Of course we understand what caused it. The news organisations are just sensationalists desperately searching for more listeners. The moon has always eclipsed our sun and always will, but we know that every few hundred years the alignment of the planetary bodies means that, briefly, the sun shines on the Earth. The sun has always shone, we’re just lucky enough to have been born in the shadow of the moon.

The problem is people just weren’t ready for it. My mate Dave is still in hospital with second degree burns, and there’s loads of reports of people going blind! Doesn’t surprise me. Our eyes are designed to see in starlight, not under the direct glare of the sun. That’s what I wish we’d been warned about.

The weirdest thing is what my radio started doing though…

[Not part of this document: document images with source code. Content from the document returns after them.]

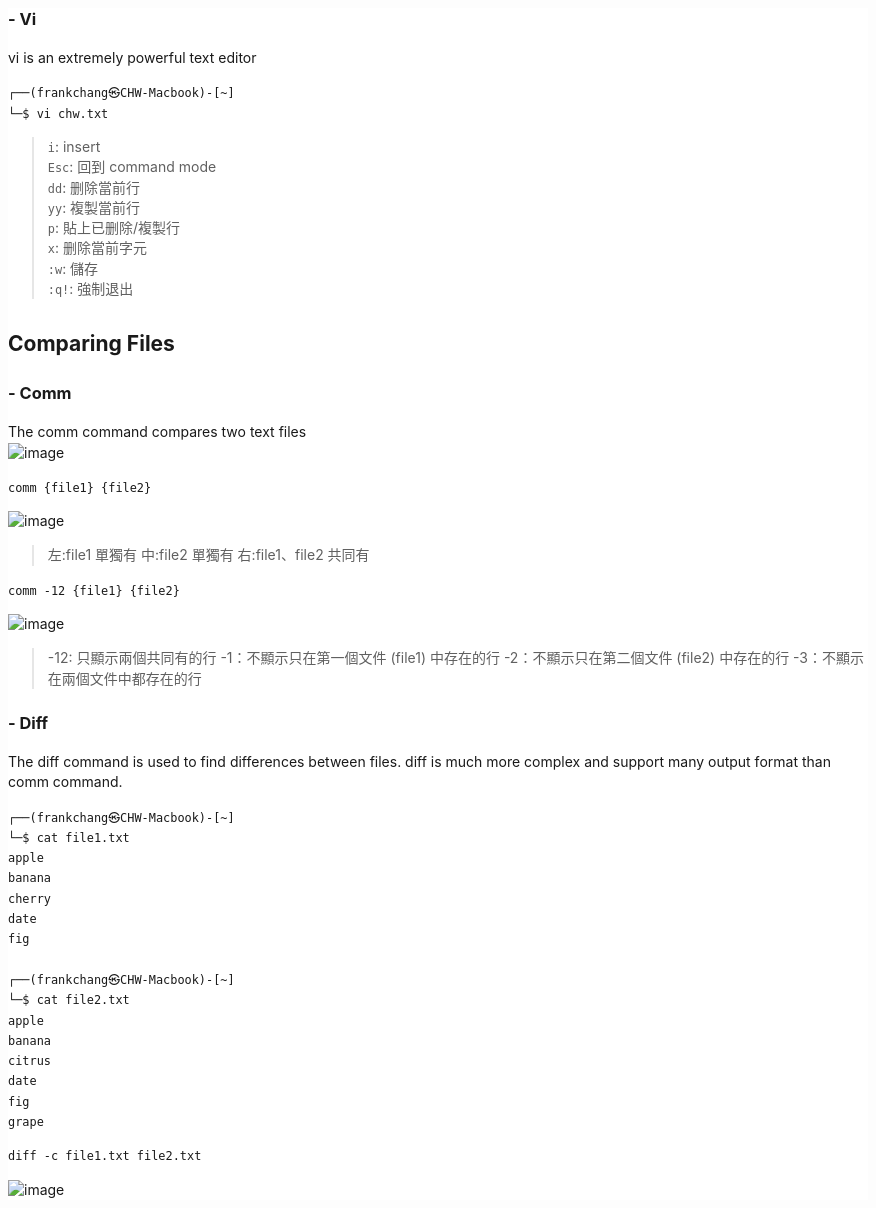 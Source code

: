### - Vi
vi is an extremely powerful text editor
```
┌──(frankchang㉿CHW-Macbook)-[~]
└─$ vi chw.txt
```
>`i`: insert\
>`Esc`: 回到 command mode\
>`dd`: 删除當前行\
>`yy`: 複製當前行\
>`p`: 貼上已删除/複製行\
>`x`: 删除當前字元\
>`:w`: 儲存\
>`:q!`: 強制退出

## Comparing Files

### - Comm
The comm command compares two text files\
![image](https://hackmd.io/_uploads/ryZO1nZUA.png)
```
comm {file1} {file2}
```
![image](https://hackmd.io/_uploads/ByDG-2W8A.png)
>左:file1 單獨有
>中:file2 單獨有
>右:file1、file2 共同有

```
comm -12 {file1} {file2}
```
![image](https://hackmd.io/_uploads/B1p4z3bLR.png)
> -12: 只顯示兩個共同有的行
> -1：不顯示只在第一個文件 (file1) 中存在的行
> -2：不顯示只在第二個文件 (file2) 中存在的行
> -3：不顯示在兩個文件中都存在的行

### - Diff
The diff command is used to find differences between files.
diff is much more complex and support many output format than comm command.
```
┌──(frankchang㉿CHW-Macbook)-[~]
└─$ cat file1.txt
apple
banana
cherry
date
fig

┌──(frankchang㉿CHW-Macbook)-[~]
└─$ cat file2.txt
apple
banana
citrus
date
fig
grape
```
```
diff -c file1.txt file2.txt
```
![image](https://hackmd.io/_uploads/BkvX8h-UA.png)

What was it? Well that’s the big question on everyone’s lips, isn’t it? It’s been weeks since the eclipse broke for a few minutes and almost everyone who got caught in the sun is out of hospital now, so the question now is what did we hear?

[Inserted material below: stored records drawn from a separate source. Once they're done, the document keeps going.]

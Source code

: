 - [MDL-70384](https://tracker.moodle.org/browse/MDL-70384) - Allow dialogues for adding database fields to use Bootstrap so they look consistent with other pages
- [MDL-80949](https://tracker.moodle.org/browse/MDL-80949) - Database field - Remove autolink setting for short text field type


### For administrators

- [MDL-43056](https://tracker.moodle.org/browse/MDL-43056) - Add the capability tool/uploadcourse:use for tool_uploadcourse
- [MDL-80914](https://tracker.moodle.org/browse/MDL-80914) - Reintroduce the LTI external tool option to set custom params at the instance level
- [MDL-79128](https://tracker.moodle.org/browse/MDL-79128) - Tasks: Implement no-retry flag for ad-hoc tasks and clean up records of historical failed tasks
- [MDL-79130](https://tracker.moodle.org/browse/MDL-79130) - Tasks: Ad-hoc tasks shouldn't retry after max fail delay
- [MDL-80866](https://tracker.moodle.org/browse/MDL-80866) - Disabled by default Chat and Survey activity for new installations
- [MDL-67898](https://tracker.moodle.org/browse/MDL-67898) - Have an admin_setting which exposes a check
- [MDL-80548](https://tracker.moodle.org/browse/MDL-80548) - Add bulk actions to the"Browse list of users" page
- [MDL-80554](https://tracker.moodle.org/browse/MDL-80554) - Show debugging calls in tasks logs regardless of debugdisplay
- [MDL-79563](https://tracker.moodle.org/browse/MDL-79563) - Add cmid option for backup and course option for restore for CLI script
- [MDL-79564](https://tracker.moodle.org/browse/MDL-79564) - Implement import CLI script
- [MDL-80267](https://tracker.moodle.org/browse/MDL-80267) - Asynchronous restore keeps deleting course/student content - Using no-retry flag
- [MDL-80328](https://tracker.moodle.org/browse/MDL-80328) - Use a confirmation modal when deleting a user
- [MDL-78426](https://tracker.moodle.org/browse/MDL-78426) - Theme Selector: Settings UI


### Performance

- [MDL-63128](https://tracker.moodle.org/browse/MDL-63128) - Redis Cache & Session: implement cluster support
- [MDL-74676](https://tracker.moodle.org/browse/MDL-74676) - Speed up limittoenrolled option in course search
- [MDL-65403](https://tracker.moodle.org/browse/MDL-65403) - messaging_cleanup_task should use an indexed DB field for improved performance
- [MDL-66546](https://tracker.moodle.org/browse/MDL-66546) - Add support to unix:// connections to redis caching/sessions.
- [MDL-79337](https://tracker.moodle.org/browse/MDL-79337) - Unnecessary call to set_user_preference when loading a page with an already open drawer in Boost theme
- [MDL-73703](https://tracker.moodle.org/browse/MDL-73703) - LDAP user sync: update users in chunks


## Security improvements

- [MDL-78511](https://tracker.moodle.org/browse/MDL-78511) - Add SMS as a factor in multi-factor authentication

The data is strange. Here at the Enormously Large Satellite Array we were able to pick up a lot more than your standard radio can, and the data we pulled in was very odd. For the entire time the sun was out, we received a huge jumble of data streams. We’ve been working hard all month to sort it out, but it was almost a million different fragments; that’s not an easy task. Imagine knotting up a thousand balls of twine and trying to unravel them, but each one is invisible, and made of jumbled code.

It’s a challenge, is what I’m saying.

Is it a year ago already? Dear me.

Yes, I was at ELSA while we were investigating the signals. I know there’s a lot of conspiracies, but what frustrates me is how little we really know. Everyone is sure they know exactly what happened, everyone except the scientists with the full picture. We don’t know a damn thing, it just doesn’t make any sense.

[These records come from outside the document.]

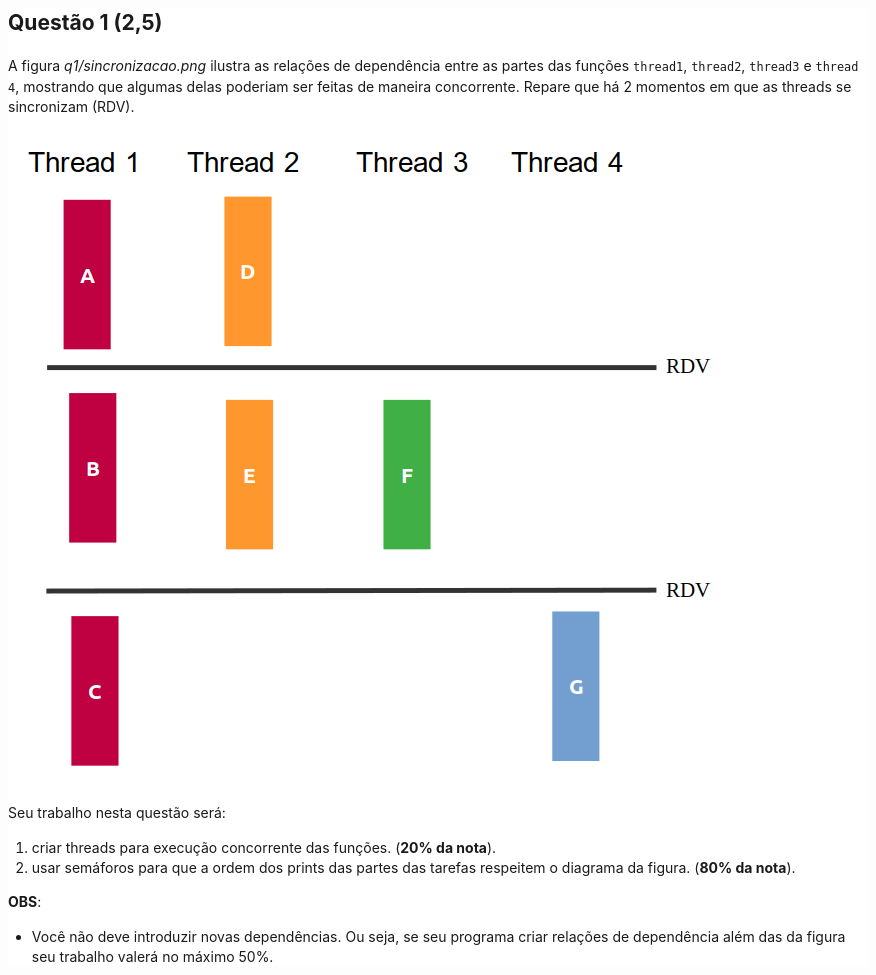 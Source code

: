 
## Questão 1 (2,5)
<style scoped>section { font-size: 20px; }</style>

A figura *q1/sincronizacao.png* ilustra as relações de dependência entre as partes das funções `thread1`, `thread2`, `thread3` e `thread4`, mostrando que algumas delas poderiam ser feitas de maneira concorrente. Repare que há 2 momentos em que as threads se sincronizam (RDV).

![](q1/sincronizacao.png)


Seu trabalho nesta questão será:

1. criar threads para execução concorrente das funções. (**20% da nota**).
2. usar semáforos para que a ordem dos prints das partes das tarefas respeitem o diagrama da figura. (**80% da nota**).

**OBS**:

- Você não deve introduzir novas dependências. Ou seja, se seu programa criar relações de dependência além das da figura seu trabalho valerá no máximo 50%.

The problem is the signal wasn’t just junk code. If it was random noise it’d just be another Wow Signal problem; some quasar far away screwing with our instruments. But it wasn’t noise; it was voices, songs, people talking and laughing and telling stories – but not our own. Not our stories. Not stories that we would ever tell.

For the length of the broken eclipse, we were connected to something else. And that’s unnerved the whole damn populace.

Well, the prevailing theory in the last few years has been some alternate Earth; an opposite of ourselves. The thinking being, well, I’ve compiled a few of the quotes myself, judge for yourself:

“Another sunny day, I met you…”

“Rage, rage against the dying of the light.”

“She thinks we give the sun a different name at night!”

These people talked so casually about the sun, about light. Do they somehow survive in that burning light all the time?

They speak the same language as us; that has unnerved many, I can tell you. These aren’t strange beings from another world; they are strange versions of ourselves, from…another Earth?

They even spoke of an eclipse of their own, though, well;

“We’re gearing up for the eclipse any minute now! We’re being warned that now would be the time to put on jackets, as the light fades the world is going to get very cold!”

Somewhere, the space between where the sun must shine and where it must not, broke for a moment. We have glimpsed some reflection of ourselves, I am sure of it.

We can theorise all we want. We’ll never understand all the signals from ELSA. But I can tell you, the next time the sun pokes its nose where it isn’t wanted, we’ll be broadcasting an awful lot more into the light. It’s a scary place, out of the dark; but now we know there are folk somewhat like us already there, perhaps it’s not quite so awful.

Do you think they heard us, this time? Does their equipment even work without the sun? Did someone, somewhere on that bright Earth, hear whisperings from the comfortable dark?